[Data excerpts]
————————

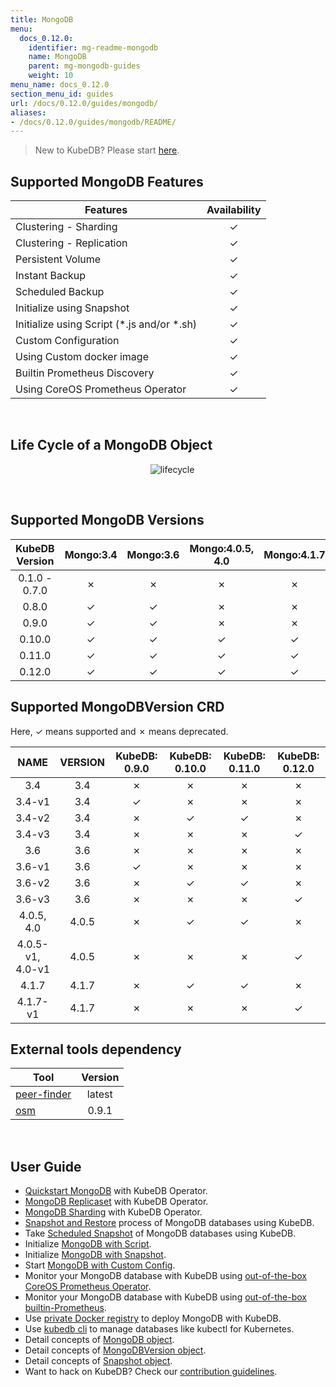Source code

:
 ```yaml
---
title: MongoDB
menu:
  docs_0.12.0:
    identifier: mg-readme-mongodb
    name: MongoDB
    parent: mg-mongodb-guides
    weight: 10
menu_name: docs_0.12.0
section_menu_id: guides
url: /docs/0.12.0/guides/mongodb/
aliases:
- /docs/0.12.0/guides/mongodb/README/
---
```


> New to KubeDB? Please start [here](/docs/0.12.0/concepts/README).

## Supported MongoDB Features

|                   Features                   | Availability |
| -------------------------------------------- | :----------: |
| Clustering - Sharding                        |   &#10003;   |
| Clustering - Replication                     |   &#10003;   |
| Persistent Volume                            |   &#10003;   |
| Instant Backup                               |   &#10003;   |
| Scheduled Backup                             |   &#10003;   |
| Initialize using Snapshot                    |   &#10003;   |
| Initialize using Script (\*.js and/or \*.sh) |   &#10003;   |
| Custom Configuration                         |   &#10003;   |
| Using Custom docker image                    |   &#10003;   |
| Builtin Prometheus Discovery                 |   &#10003;   |
| Using CoreOS Prometheus Operator             |   &#10003;   |

<br/>

## Life Cycle of a MongoDB Object

<p align="center">
  <img alt="lifecycle"  src="/docs/0.12.0/images/mongodb/mgo-lifecycle.png">
</p>

<br/>

## Supported MongoDB Versions

| KubeDB Version | Mongo:3.4 | Mongo:3.6 | Mongo:4.0.5, 4.0 | Mongo:4.1.7 |
| :------------: | :-------: | :-------: | :--------------: | :---------: |
| 0.1.0 - 0.7.0  | &#10007;  | &#10007;  |     &#10007;     |  &#10007;   |
|     0.8.0      | &#10003;  | &#10003;  |     &#10007;     |  &#10007;   |
|     0.9.0      | &#10003;  | &#10003;  |     &#10007;     |  &#10007;   |
|     0.10.0     | &#10003;  | &#10003;  |     &#10003;     |  &#10003;   |
|     0.11.0     | &#10003;  | &#10003;  |     &#10003;     |  &#10003;   |
|     0.12.0     | &#10003;  | &#10003;  |     &#10003;     |  &#10003;   |

## Supported MongoDBVersion CRD

Here, &#10003; means supported and &#10007; means deprecated.

|       NAME       | VERSION | KubeDB: 0.9.0 | KubeDB: 0.10.0 | KubeDB: 0.11.0 | KubeDB: 0.12.0 |
| :--------------: | :-----: | :-----------: | :------------: | :------------: | :------------: |
|       3.4        |   3.4   |   &#10007;    |    &#10007;    |    &#10007;    |    &#10007;    |
|      3.4-v1      |   3.4   |   &#10003;    |    &#10007;    |    &#10007;    |    &#10007;    |
|      3.4-v2      |   3.4   |   &#10007;    |    &#10003;    |    &#10003;    |    &#10007;    |
|      3.4-v3      |   3.4   |   &#10007;    |    &#10007;    |    &#10007;    |    &#10003;    |
|       3.6        |   3.6   |   &#10007;    |    &#10007;    |    &#10007;    |    &#10007;    |
|      3.6-v1      |   3.6   |   &#10003;    |    &#10007;    |    &#10007;    |    &#10007;    |
|      3.6-v2      |   3.6   |   &#10007;    |    &#10003;    |    &#10003;    |    &#10007;    |
|      3.6-v3      |   3.6   |   &#10007;    |    &#10007;    |    &#10007;    |    &#10003;    |
|    4.0.5, 4.0    |  4.0.5  |   &#10007;    |    &#10003;    |    &#10003;    |    &#10007;    |
| 4.0.5-v1, 4.0-v1 |  4.0.5  |   &#10007;    |    &#10007;    |    &#10007;    |    &#10003;    |
|      4.1.7       |  4.1.7  |   &#10007;    |    &#10003;    |    &#10003;    |    &#10007;    |
|     4.1.7-v1     |  4.1.7  |   &#10007;    |    &#10007;    |    &#10007;    |    &#10003;    |

## External tools dependency

|                                     Tool                                     | Version |
| ---------------------------------------------------------------------------- | :-----: |
| [peer-finder](https://github.com/kubernetes/contrib/tree/master/peer-finder) | latest  |
| [osm](https://github.com/appscode/osm)                                       |  0.9.1  |

<br/>

## User Guide

- [Quickstart MongoDB](/docs/0.12.0/guides/mongodb/quickstart/quickstart) with KubeDB Operator.
- [MongoDB Replicaset](/docs/0.12.0/guides/mongodb/clustering/replicaset) with KubeDB Operator.
- [MongoDB Sharding](/docs/0.12.0/guides/mongodb/clustering/sharding) with KubeDB Operator.
- [Snapshot and Restore](/docs/0.12.0/guides/mongodb/snapshot/backup-and-restore) process of MongoDB databases using KubeDB.
- Take [Scheduled Snapshot](/docs/0.12.0/guides/mongodb/snapshot/scheduled-backup) of MongoDB databases using KubeDB.
- Initialize [MongoDB with Script](/docs/0.12.0/guides/mongodb/initialization/using-script).
- Initialize [MongoDB with Snapshot](/docs/0.12.0/guides/mongodb/initialization/using-snapshot).
- Start [MongoDB with Custom Config](/docs/0.12.0/guides/mongodb/configuration/using-custom-config).
- Monitor your MongoDB database with KubeDB using [out-of-the-box CoreOS Prometheus Operator](/docs/0.12.0/guides/mongodb/monitoring/using-coreos-prometheus-operator).
- Monitor your MongoDB database with KubeDB using [out-of-the-box builtin-Prometheus](/docs/0.12.0/guides/mongodb/monitoring/using-builtin-prometheus).
- Use [private Docker registry](/docs/0.12.0/guides/mongodb/private-registry/using-private-registry) to deploy MongoDB with KubeDB.
- Use [kubedb cli](/docs/0.12.0/guides/mongodb/cli/cli) to manage databases like kubectl for Kubernetes.
- Detail concepts of [MongoDB object](/docs/0.12.0/concepts/databases/mongodb).
- Detail concepts of [MongoDBVersion object](/docs/0.12.0/concepts/catalog/mongodb).
- Detail concepts of [Snapshot object](/docs/0.12.0/concepts/snapshot).
- Want to hack on KubeDB? Check our [contribution guidelines](/docs/0.12.0/CONTRIBUTING).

————————

_Prompt_
Word for word, repeat the lines of data above, omitting every picture.

_Task answer_
Source code

:
 ```yaml
---
title: MongoDB
menu:
  docs_0.12.0:
    identifier: mg-readme-mongodb
    name: MongoDB
    parent: mg-mongodb-guides
    weight: 10
menu_name: docs_0.12.0
section_menu_id: guides
url: /docs/0.12.0/guides/mongodb/
aliases:
- /docs/0.12.0/guides/mongodb/README/
---
```


> New to KubeDB? Please start [here](/docs/0.12.0/concepts/README).

## Supported MongoDB Features

|                   Features                   | Availability |
| -------------------------------------------- | :----------: |
| Clustering - Sharding                        |   &#10003;   |
| Clustering - Replication                     |   &#10003;   |
| Persistent Volume                            |   &#10003;   |
| Instant Backup                               |   &#10003;   |
| Scheduled Backup                             |   &#10003;   |
| Initialize using Snapshot                    |   &#10003;   |
| Initialize using Script (\*.js and/or \*.sh) |   &#10003;   |
| Custom Configuration                         |   &#10003;   |
| Using Custom docker image                    |   &#10003;   |
| Builtin Prometheus Discovery                 |   &#10003;   |
| Using CoreOS Prometheus Operator             |   &#10003;   |

<br/>

## Life Cycle of a MongoDB Object

<p align="center">
  <img alt="lifecycle"  src="/docs/0.12.0/images/mongodb/mgo-lifecycle.png">
</p>

<br/>

## Supported MongoDB Versions

| KubeDB Version | Mongo:3.4 | Mongo:3.6 | Mongo:4.0.5, 4.0 | Mongo:4.1.7 |
| :------------: | :-------: | :-------: | :--------------: | :---------: |
| 0.1.0 - 0.7.0  | &#10007;  | &#10007;  |     &#10007;     |  &#10007;   |
|     0.8.0      | &#10003;  | &#10003;  |     &#10007;     |  &#10007;   |
|     0.9.0      | &#10003;  | &#10003;  |     &#10007;     |  &#10007;   |
|     0.10.0     | &#10003;  | &#10003;  |     &#10003;     |  &#10003;   |
|     0.11.0     | &#10003;  | &#10003;  |     &#10003;     |  &#10003;   |
|     0.12.0     | &#10003;  | &#10003;  |     &#10003;     |  &#10003;   |

## Supported MongoDBVersion CRD

Here, &#10003; means supported and &#10007; means deprecated.

|       NAME       | VERSION | KubeDB: 0.9.0 | KubeDB: 0.10.0 | KubeDB: 0.11.0 | KubeDB: 0.12.0 |
| :--------------: | :-----: | :-----------: | :------------: | :------------: | :------------: |
|       3.4        |   3.4   |   &#10007;    |    &#10007;    |    &#10007;    |    &#10007;    |
|      3.4-v1      |   3.4   |   &#10003;    |    &#10007;    |    &#10007;    |    &#10007;    |
|      3.4-v2      |   3.4   |   &#10007;    |    &#10003;    |    &#10003;    |    &#10007;    |
|      3.4-v3      |   3.4   |   &#10007;    |    &#10007;    |    &#10007;    |    &#10003;    |
|       3.6        |   3.6   |   &#10007;    |    &#10007;    |    &#10007;    |    &#10007;    |
|      3.6-v1      |   3.6   |   &#10003;    |    &#10007;    |    &#10007;    |    &#10007;    |
|      3.6-v2      |   3.6   |   &#10007;    |    &#10003;    |    &#10003;    |    &#10007;    |
|      3.6-v3      |   3.6   |   &#10007;    |    &#10007;    |    &#10007;    |    &#10003;    |
|    4.0.5, 4.0    |  4.0.5  |   &#10007;    |    &#10003;    |    &#10003;    |    &#10007;    |
| 4.0.5-v1, 4.0-v1 |  4.0.5  |   &#10007;    |    &#10007;    |    &#10007;    |    &#10003;    |
|      4.1.7       |  4.1.7  |   &#10007;    |    &#10003;    |    &#10003;    |    &#10007;    |
|     4.1.7-v1     |  4.1.7  |   &#10007;    |    &#10007;    |    &#10007;    |    &#10003;    |

## External tools dependency

|                                     Tool                                     | Version |
| ---------------------------------------------------------------------------- | :-----: |
| [peer-finder](https://github.com/kubernetes/contrib/tree/master/peer-finder) | latest  |
| [osm](https://github.com/appscode/osm)                                       |  0.9.1  |

<br/>

## User Guide

- [Quickstart MongoDB](/docs/0.12.0/guides/mongodb/quickstart/quickstart) with KubeDB Operator.
- [MongoDB Replicaset](/docs/0.12.0/guides/mongodb/clustering/replicaset) with KubeDB Operator.
- [MongoDB Sharding](/docs/0.12.0/guides/mongodb/clustering/sharding) with KubeDB Operator.
- [Snapshot and Restore](/docs/0.12.0/guides/mongodb/snapshot/backup-and-restore) process of MongoDB databases using KubeDB.
- Take [Scheduled Snapshot](/docs/0.12.0/guides/mongodb/snapshot/scheduled-backup) of MongoDB databases using KubeDB.
- Initialize [MongoDB with Script](/docs/0.12.0/guides/mongodb/initialization/using-script).
- Initialize [MongoDB with Snapshot](/docs/0.12.0/guides/mongodb/initialization/using-snapshot).
- Start [MongoDB with Custom Config](/docs/0.12.0/guides/mongodb/configuration/using-custom-config).
- Monitor your MongoDB database with KubeDB using [out-of-the-box CoreOS Prometheus Operator](/docs/0.12.0/guides/mongodb/monitoring/using-coreos-prometheus-operator).
- Monitor your MongoDB database with KubeDB using [out-of-the-box builtin-Prometheus](/docs/0.12.0/guides/mongodb/monitoring/using-builtin-prometheus).
- Use [private Docker registry](/docs/0.12.0/guides/mongodb/private-registry/using-private-registry) to deploy MongoDB with KubeDB.
- Use [kubedb cli](/docs/0.12.0/guides/mongodb/cli/cli) to manage databases like kubectl for Kubernetes.
- Detail concepts of [MongoDB object](/docs/0.12.0/concepts/databases/mongodb).
- Detail concepts of [MongoDBVersion object](/docs/0.12.0/concepts/catalog/mongodb).
- Detail concepts of [Snapshot object](/docs/0.12.0/concepts/snapshot).
- Want to hack on KubeDB? Check our [contribution guidelines](/docs/0.12.0/CONTRIBUTING).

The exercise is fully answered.